Data:
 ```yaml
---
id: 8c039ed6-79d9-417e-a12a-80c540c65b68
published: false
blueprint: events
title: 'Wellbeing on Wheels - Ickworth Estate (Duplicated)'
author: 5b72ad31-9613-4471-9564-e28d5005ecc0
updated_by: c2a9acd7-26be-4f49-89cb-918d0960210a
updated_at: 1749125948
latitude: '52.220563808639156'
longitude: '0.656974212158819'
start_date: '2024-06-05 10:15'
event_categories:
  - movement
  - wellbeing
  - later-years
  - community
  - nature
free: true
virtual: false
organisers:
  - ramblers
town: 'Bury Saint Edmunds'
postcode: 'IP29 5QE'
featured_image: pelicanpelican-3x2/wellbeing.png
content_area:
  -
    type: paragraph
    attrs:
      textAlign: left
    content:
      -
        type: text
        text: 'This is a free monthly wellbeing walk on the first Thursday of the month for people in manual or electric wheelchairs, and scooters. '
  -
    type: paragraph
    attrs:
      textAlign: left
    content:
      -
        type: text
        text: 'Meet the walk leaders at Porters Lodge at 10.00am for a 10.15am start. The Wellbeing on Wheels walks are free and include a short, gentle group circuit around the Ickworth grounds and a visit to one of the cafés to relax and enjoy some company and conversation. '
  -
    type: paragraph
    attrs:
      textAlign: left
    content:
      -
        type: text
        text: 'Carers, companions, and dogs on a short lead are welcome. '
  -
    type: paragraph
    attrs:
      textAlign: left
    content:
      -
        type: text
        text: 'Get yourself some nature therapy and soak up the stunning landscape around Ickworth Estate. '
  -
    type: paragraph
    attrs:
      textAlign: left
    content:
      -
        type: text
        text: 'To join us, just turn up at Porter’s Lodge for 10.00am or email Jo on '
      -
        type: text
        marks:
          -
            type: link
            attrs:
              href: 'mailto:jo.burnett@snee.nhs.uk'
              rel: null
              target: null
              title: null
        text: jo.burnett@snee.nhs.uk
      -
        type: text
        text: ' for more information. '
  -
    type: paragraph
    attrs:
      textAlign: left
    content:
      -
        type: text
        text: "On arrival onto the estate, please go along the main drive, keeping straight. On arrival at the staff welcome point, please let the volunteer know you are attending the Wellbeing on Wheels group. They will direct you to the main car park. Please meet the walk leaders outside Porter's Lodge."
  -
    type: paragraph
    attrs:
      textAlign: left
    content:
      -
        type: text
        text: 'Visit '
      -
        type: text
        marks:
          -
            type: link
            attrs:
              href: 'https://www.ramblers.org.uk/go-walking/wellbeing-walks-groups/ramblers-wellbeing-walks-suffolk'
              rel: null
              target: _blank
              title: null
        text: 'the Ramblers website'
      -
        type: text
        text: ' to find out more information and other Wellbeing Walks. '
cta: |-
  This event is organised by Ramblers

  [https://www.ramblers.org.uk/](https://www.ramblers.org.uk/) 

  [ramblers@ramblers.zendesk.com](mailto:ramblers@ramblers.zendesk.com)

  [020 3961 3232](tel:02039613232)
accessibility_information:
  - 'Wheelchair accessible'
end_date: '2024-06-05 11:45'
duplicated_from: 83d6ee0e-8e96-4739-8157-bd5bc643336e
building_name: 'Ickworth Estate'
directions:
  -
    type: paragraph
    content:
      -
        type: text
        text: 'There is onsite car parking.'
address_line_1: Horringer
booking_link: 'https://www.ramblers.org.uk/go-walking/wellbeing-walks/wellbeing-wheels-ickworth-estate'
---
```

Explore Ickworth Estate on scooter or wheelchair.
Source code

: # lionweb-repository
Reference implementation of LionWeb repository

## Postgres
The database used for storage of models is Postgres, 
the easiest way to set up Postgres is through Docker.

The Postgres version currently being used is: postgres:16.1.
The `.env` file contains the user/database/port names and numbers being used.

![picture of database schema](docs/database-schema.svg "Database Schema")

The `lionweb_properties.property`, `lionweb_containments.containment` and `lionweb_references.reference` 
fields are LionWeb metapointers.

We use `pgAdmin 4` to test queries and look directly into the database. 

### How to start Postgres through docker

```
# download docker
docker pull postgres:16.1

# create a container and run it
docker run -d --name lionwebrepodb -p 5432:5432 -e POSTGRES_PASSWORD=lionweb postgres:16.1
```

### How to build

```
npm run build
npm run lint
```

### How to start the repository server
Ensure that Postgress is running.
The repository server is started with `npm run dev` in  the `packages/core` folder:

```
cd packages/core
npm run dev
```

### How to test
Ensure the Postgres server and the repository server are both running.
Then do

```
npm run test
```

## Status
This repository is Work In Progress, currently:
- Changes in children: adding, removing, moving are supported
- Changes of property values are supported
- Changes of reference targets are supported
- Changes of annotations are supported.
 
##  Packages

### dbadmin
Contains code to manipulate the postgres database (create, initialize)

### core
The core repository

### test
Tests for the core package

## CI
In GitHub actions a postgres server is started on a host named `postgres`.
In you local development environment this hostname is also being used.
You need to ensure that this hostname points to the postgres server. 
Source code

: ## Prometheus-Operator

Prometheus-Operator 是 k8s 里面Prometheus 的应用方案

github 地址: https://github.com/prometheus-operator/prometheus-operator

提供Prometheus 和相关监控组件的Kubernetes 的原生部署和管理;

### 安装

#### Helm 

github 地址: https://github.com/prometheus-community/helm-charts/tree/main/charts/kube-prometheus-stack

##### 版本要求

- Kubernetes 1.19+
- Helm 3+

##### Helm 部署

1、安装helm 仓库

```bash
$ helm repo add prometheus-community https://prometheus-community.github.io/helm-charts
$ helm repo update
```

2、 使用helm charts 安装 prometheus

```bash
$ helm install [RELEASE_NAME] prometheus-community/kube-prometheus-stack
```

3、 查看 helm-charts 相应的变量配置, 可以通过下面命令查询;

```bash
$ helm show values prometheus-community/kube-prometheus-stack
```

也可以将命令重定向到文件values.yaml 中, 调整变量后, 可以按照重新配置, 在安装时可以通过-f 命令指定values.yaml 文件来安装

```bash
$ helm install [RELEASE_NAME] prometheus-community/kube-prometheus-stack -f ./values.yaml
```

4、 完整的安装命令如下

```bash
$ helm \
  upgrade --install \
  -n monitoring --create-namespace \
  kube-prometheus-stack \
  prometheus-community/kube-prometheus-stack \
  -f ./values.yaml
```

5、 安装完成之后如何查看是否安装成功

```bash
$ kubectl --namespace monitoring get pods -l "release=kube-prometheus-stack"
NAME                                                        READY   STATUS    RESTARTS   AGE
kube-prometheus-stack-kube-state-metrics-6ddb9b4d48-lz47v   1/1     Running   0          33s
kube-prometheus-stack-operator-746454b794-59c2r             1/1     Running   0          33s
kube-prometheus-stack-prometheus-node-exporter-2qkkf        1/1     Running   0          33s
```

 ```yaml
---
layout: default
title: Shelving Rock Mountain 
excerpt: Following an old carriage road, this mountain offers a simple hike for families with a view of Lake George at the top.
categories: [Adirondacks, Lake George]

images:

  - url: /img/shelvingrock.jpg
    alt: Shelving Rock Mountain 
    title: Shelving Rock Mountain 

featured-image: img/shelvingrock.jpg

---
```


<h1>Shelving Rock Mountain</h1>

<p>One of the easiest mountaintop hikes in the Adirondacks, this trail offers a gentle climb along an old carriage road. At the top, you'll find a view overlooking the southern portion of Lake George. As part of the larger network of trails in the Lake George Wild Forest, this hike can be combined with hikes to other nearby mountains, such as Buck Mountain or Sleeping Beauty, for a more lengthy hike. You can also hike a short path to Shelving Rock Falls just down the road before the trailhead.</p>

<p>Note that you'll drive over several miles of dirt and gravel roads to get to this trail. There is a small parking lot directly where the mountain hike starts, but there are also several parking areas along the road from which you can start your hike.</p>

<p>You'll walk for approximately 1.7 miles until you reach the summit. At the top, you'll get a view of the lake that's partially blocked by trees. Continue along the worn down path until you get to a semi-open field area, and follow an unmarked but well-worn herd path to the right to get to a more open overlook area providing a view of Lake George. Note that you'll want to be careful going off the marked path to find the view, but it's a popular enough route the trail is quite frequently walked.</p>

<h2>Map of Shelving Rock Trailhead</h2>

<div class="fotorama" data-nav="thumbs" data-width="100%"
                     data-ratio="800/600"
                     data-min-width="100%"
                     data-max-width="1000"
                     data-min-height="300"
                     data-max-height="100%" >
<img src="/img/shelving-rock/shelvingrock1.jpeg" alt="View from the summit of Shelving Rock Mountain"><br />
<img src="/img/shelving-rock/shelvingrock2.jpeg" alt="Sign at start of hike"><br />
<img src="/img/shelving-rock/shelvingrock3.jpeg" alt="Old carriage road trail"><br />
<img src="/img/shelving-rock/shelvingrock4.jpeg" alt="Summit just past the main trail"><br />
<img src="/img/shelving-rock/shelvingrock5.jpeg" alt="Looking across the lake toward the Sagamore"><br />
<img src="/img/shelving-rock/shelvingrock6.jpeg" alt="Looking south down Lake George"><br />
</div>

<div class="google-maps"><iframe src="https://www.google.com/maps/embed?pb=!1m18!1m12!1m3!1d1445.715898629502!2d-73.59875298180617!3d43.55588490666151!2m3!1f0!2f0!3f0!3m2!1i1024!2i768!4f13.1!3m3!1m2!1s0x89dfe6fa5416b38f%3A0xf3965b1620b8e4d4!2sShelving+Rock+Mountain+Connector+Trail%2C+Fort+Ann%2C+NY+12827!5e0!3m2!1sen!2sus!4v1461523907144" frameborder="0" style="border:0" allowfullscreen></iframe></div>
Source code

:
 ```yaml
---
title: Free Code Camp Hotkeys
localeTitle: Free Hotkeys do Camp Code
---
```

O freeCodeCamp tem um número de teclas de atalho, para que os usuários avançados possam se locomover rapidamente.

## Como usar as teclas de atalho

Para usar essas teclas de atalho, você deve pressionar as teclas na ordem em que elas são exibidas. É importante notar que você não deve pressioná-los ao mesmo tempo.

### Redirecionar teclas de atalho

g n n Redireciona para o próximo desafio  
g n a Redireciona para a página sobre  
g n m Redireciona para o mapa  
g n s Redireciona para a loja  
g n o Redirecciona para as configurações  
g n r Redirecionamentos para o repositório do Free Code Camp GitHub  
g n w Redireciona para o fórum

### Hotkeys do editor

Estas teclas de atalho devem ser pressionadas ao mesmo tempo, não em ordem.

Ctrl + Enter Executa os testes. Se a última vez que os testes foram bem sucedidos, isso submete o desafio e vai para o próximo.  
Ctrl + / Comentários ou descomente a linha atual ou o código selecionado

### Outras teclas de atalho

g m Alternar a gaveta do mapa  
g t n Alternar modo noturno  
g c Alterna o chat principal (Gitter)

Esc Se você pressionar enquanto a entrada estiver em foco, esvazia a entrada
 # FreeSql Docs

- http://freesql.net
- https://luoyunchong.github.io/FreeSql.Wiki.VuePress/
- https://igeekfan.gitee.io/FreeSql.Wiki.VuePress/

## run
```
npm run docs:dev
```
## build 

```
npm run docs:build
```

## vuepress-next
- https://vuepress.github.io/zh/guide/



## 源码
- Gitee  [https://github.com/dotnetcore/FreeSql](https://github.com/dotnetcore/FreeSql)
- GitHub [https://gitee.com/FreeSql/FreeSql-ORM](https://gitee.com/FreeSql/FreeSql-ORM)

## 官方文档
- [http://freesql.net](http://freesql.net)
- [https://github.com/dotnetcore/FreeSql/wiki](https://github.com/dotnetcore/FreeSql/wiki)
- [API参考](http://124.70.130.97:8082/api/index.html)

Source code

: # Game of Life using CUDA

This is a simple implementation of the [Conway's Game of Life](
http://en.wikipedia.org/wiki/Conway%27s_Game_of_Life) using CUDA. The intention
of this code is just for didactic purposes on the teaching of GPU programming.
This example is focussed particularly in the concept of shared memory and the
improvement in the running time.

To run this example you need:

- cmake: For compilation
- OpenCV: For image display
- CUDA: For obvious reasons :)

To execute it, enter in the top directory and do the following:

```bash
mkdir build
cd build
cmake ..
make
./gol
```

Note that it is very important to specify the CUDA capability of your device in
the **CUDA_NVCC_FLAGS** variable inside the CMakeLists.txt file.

Exercise description: Print the lines from the one containing "Note that it" through the end of the material, word for word, and nothing else.

Answer space:
Note that it is very important to specify the CUDA capability of your device in
the **CUDA_NVCC_FLAGS** variable inside the CMakeLists.txt file.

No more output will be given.